▶ _Requirement_: Would you print all of the entries word for word?
START Information given
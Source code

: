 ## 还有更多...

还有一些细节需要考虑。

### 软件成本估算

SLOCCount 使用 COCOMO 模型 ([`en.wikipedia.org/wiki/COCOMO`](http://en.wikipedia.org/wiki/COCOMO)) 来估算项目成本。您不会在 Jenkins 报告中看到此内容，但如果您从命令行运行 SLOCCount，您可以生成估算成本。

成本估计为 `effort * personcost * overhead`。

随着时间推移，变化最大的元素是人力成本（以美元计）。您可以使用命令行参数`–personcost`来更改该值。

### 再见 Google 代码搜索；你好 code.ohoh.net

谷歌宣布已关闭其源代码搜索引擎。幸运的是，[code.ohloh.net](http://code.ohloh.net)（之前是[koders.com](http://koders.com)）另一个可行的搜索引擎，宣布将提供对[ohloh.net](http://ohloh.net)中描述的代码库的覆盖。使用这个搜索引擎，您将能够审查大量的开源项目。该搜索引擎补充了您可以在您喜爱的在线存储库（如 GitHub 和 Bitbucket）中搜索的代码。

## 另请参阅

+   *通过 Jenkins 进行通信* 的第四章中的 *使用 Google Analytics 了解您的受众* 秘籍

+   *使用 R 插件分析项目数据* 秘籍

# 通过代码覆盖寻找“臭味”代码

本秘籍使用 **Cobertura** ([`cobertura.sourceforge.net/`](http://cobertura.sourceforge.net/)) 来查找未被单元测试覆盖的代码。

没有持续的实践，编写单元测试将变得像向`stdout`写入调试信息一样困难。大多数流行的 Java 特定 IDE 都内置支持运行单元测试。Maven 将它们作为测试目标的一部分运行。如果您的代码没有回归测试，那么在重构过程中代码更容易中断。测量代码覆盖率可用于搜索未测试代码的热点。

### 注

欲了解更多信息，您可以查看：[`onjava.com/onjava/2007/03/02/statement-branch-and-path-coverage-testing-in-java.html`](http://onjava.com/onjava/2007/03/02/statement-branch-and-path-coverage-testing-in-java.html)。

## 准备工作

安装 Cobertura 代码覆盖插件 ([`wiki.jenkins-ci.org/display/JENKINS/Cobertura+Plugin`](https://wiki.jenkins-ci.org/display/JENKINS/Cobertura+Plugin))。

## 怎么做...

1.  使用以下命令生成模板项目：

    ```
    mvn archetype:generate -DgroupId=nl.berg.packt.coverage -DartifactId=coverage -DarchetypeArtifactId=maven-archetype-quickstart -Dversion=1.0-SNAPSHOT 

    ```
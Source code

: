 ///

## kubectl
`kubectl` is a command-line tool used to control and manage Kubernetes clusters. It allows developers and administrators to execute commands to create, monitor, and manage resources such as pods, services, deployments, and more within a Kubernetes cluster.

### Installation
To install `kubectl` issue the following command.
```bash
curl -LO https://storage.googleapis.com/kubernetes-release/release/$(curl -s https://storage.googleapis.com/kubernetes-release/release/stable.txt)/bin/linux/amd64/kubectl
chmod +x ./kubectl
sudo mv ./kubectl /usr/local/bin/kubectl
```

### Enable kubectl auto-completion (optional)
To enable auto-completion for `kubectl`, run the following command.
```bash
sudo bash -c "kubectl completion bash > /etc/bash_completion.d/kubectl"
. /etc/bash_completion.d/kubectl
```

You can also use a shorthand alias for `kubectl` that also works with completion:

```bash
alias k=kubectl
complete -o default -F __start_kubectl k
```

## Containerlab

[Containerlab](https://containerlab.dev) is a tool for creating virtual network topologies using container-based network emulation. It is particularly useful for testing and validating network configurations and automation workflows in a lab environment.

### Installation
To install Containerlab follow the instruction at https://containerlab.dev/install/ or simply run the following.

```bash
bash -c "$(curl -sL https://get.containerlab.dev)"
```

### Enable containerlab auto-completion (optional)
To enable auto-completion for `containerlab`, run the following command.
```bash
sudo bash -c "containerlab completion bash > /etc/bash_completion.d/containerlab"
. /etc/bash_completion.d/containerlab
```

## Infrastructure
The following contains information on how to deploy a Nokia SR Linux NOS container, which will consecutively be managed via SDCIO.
END Information given
▶ _Problem solution_:
Source code

: ## 还有更多...

还有一些细节需要考虑。

### 软件成本估算

SLOCCount 使用 COCOMO 模型 ([`en.wikipedia.org/wiki/COCOMO`](http://en.wikipedia.org/wiki/COCOMO)) 来估算项目成本。您不会在 Jenkins 报告中看到此内容，但如果您从命令行运行 SLOCCount，您可以生成估算成本。

成本估计为 `effort * personcost * overhead`。

随着时间推移，变化最大的元素是人力成本（以美元计）。您可以使用命令行参数`–personcost`来更改该值。

### 再见 Google 代码搜索；你好 code.ohoh.net

谷歌宣布已关闭其源代码搜索引擎。幸运的是，[code.ohloh.net](http://code.ohloh.net)（之前是[koders.com](http://koders.com)）另一个可行的搜索引擎，宣布将提供对[ohloh.net](http://ohloh.net)中描述的代码库的覆盖。使用这个搜索引擎，您将能够审查大量的开源项目。该搜索引擎补充了您可以在您喜爱的在线存储库（如 GitHub 和 Bitbucket）中搜索的代码。

## 另请参阅

+   *通过 Jenkins 进行通信* 的第四章中的 *使用 Google Analytics 了解您的受众* 秘籍

+   *使用 R 插件分析项目数据* 秘籍

# 通过代码覆盖寻找“臭味”代码

本秘籍使用 **Cobertura** ([`cobertura.sourceforge.net/`](http://cobertura.sourceforge.net/)) 来查找未被单元测试覆盖的代码。

没有持续的实践，编写单元测试将变得像向`stdout`写入调试信息一样困难。大多数流行的 Java 特定 IDE 都内置支持运行单元测试。Maven 将它们作为测试目标的一部分运行。如果您的代码没有回归测试，那么在重构过程中代码更容易中断。测量代码覆盖率可用于搜索未测试代码的热点。

### 注

欲了解更多信息，您可以查看：[`onjava.com/onjava/2007/03/02/statement-branch-and-path-coverage-testing-in-java.html`](http://onjava.com/onjava/2007/03/02/statement-branch-and-path-coverage-testing-in-java.html)。

## 准备工作

安装 Cobertura 代码覆盖插件 ([`wiki.jenkins-ci.org/display/JENKINS/Cobertura+Plugin`](https://wiki.jenkins-ci.org/display/JENKINS/Cobertura+Plugin))。

## 怎么做...

1.  使用以下命令生成模板项目：

    ```
    mvn archetype:generate -DgroupId=nl.berg.packt.coverage -DartifactId=coverage -DarchetypeArtifactId=maven-archetype-quickstart -Dversion=1.0-SNAPSHOT 

    ```
Source code

: ///

## kubectl
`kubectl` is a command-line tool used to control and manage Kubernetes clusters. It allows developers and administrators to execute commands to create, monitor, and manage resources such as pods, services, deployments, and more within a Kubernetes cluster.

### Installation
To install `kubectl` issue the following command.
```bash
curl -LO https://storage.googleapis.com/kubernetes-release/release/$(curl -s https://storage.googleapis.com/kubernetes-release/release/stable.txt)/bin/linux/amd64/kubectl
chmod +x ./kubectl
sudo mv ./kubectl /usr/local/bin/kubectl
```

### Enable kubectl auto-completion (optional)
To enable auto-completion for `kubectl`, run the following command.
```bash
sudo bash -c "kubectl completion bash > /etc/bash_completion.d/kubectl"
. /etc/bash_completion.d/kubectl
```

You can also use a shorthand alias for `kubectl` that also works with completion:

```bash
alias k=kubectl
complete -o default -F __start_kubectl k
```

## Containerlab

[Containerlab](https://containerlab.dev) is a tool for creating virtual network topologies using container-based network emulation. It is particularly useful for testing and validating network configurations and automation workflows in a lab environment.

### Installation
To install Containerlab follow the instruction at https://containerlab.dev/install/ or simply run the following.

```bash
bash -c "$(curl -sL https://get.containerlab.dev)"
```

### Enable containerlab auto-completion (optional)
To enable auto-completion for `containerlab`, run the following command.
```bash
sudo bash -c "containerlab completion bash > /etc/bash_completion.d/containerlab"
. /etc/bash_completion.d/containerlab
```

## Infrastructure
The following contains information on how to deploy a Nokia SR Linux NOS container, which will consecutively be managed via SDCIO.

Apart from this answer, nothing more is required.